The implementation of this agreement, as far as this Embassy is informed, has been most satisfactory. Accordingly, the opinion of the Chargé d’Affaires at Tangier was informally requested concerning the desirability of reopening the subject at Madrid. The latter’s views, to which I fully subscribe, are informally expressed in the following paragraph of his personal letter in reply to that request:
“My own feeling is that this question is distinctly a dead issue and I personally can see no possible useful purpose in raising the question with the Spanish authorities. I feel convinced that our planes are not going to be fired on so that the questions raised by the Department in its instruction are now entirely academic. I had an opportunity to discuss this problem with officers of the Moroccan Sea Frontier Command a few days before leaving for Madrid and they felt as I did, that no further difficulties of any kind were to be expected by our planes flying in this area.”
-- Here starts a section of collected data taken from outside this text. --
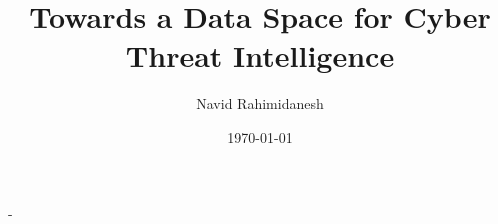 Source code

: \begin{titlingpage}
	\newlength{\logoheight}	\setlength{\logoheight}{5cm}
	\setlength{\droptitle}{-3em}
	
	\renewcommand{\maketitlehooka}{%
		\begin{center}
			{\Large  Rheinisch-Westfälische Technische Hochschule Aachen\par\noindent}
			 Informatik 5, Information Systems\\
			Prof. Dr. Stefan Decker\\
			\vspace*{2cm}
			{\LARGE\scshape Master Thesis}
			\vspace*{1.5em}
		\end{center}
	}
	\pretitle{\begin{center}\bfseries\HUGE\color{rwth-75}}
				\title{Towards a Data Space for Cyber Threat Intelligence}
	\posttitle{\end{center}\vskip 4em}
	
	\preauthor{\begin{center}\Large}
		\author{Navid Rahimidanesh}
	\postauthor{\end{center}\vskip 2em}
	
	\predate{\begin{center}\Large}
	\date{\today} %
	\postdate{\end{center}\vskip 2em}

    \renewcommand{\maketitlehookd}{%
    	\vfill
    \centerfloat
    \begin{tabular}{>{\sffamily\color{rwth}}r>{}l}
		\nth{1} Advisor			 &  Mehdi Akbari Gurabi, M.Sc.\\ %
		\nth{2} Advisor			 &  Ömer Sen, M.Sc.\\ %
    	\nth{1} Supervisor		& Prof. Dr. Stefan Decker \\%
    	\nth{2} Supervisor 		& Prof. Dr. Andreas Ulbig \\ %
    	
    \end{tabular}
	}
	\calccentering{\unitlength}
	\begin{adjustwidth*}{\unitlength}{-\unitlength}
		\maketitle
	\end{adjustwidth*}
\end{titlingpage}
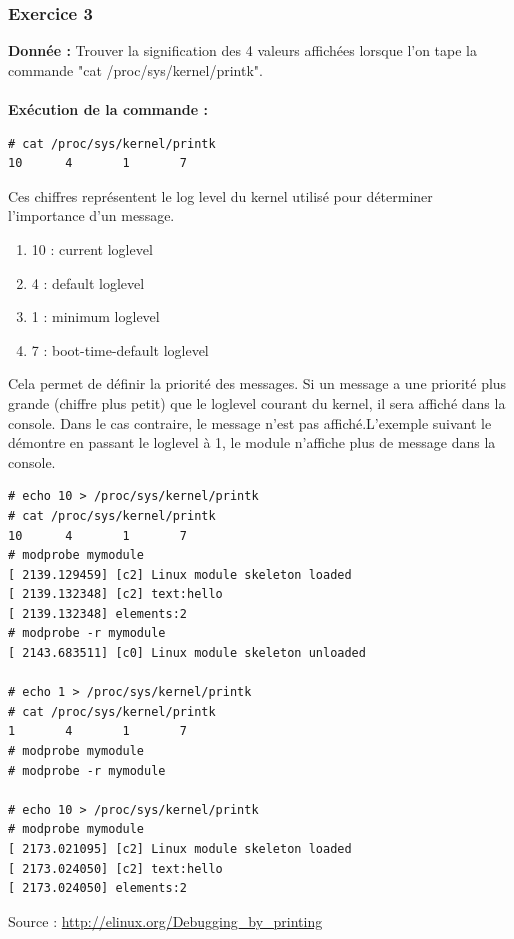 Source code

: \subsubsection{Exercice 3}
\textbf{Donnée : } Trouver	la	signification	des	4	valeurs	affichées	lorsque	l’on	tape	la	commande "cat /proc/sys/kernel/printk".\\\\
\textbf{Exécution de la commande : }
\begin{lstlisting}
# cat /proc/sys/kernel/printk                                                   
10      4       1       7 
\end{lstlisting}
Ces chiffres représentent le log level du kernel utilisé pour déterminer l'importance d'un message.
\begin{enumerate}
	\item 10 : current loglevel
	\item 4 : default loglevel
	\item 1 : minimum loglevel
	\item 7 : boot-time-default loglevel
\end{enumerate}
Cela permet de définir la priorité des messages. Si un message a une priorité plus grande (chiffre plus petit) que le loglevel courant du kernel, il sera affiché dans la console. Dans le cas contraire, le message n'est pas affiché.L'exemple suivant le démontre en passant le loglevel à 1, le module n'affiche plus de message dans la console.
\begin{lstlisting}
# echo 10 > /proc/sys/kernel/printk                                             
# cat /proc/sys/kernel/printk                                                   
10      4       1       7                                                       
# modprobe mymodule                                                             
[ 2139.129459] [c2] Linux module skeleton loaded                                
[ 2139.132348] [c2] text:hello                                                  
[ 2139.132348] elements:2                                                       
# modprobe -r mymodule                                                          
[ 2143.683511] [c0] Linux module skeleton unloaded        
                      
# echo 1 > /proc/sys/kernel/printk                                              
# cat /proc/sys/kernel/printk                                                   
1       4       1       7                                                       
# modprobe mymodule                                                             
# modprobe -r mymodule     
                                                     
# echo 10 > /proc/sys/kernel/printk                                             
# modprobe mymodule                                                             
[ 2173.021095] [c2] Linux module skeleton loaded                                
[ 2173.024050] [c2] text:hello                                                  
[ 2173.024050] elements:2    
\end{lstlisting}  
Source : \url{http://elinux.org/Debugging_by_printing}

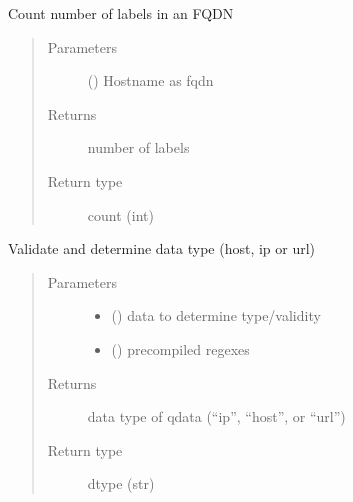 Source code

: \documentclass[letterpaper,10pt,english]{sphinxmanual}
\begin{document}

\begin{fulllineitems}
\label{\detokenize{utils:bloxone.utils.count_labels}}
\sphinxAtStartPar
Count number of labels in an FQDN
\begin{quote}\begin{description}
\item[{Parameters}] \leavevmode
\sphinxAtStartPar
{} () \textendash{} Hostname as fqdn

\item[{Returns}] \leavevmode
\sphinxAtStartPar
number of labels

\item[{Return type}] \leavevmode
\sphinxAtStartPar
count (int)

\end{description}\end{quote}

\end{fulllineitems}


\begin{fulllineitems}
\label{\detokenize{utils:bloxone.utils.data_type}}
\sphinxAtStartPar
Validate and determine data type (host, ip or url)
\begin{quote}\begin{description}
\item[{Parameters}] \leavevmode\begin{itemize}
\item {} 
\sphinxAtStartPar
{} () \textendash{} data to determine type/validity

\item {} 
\sphinxAtStartPar
{} () \textendash{} pre\sphinxhyphen{}compiled regexes

\end{itemize}

\item[{Returns}] \leavevmode
\sphinxAtStartPar
data type of qdata (“ip”, “host”, or “url”)

\item[{Return type}] \leavevmode
\sphinxAtStartPar
dtype (str)

\end{description}\end{quote}

\end{fulllineitems}
\end{document}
The situation in like regard in the Canaries also would appear to have developed reasonably. The Consul at Las Palmas,44 mentioning by letter of November 4 that the fact of the Embassy’s protest to the Foreign Office at Madrid had been informally brought to the attention of the local military, stated:
“He (General Jimenez) replied that orders had been received approximately a fortnight ago that ‘planes over the jurisdictional waters should not be shot at, but that planes over land must be’.”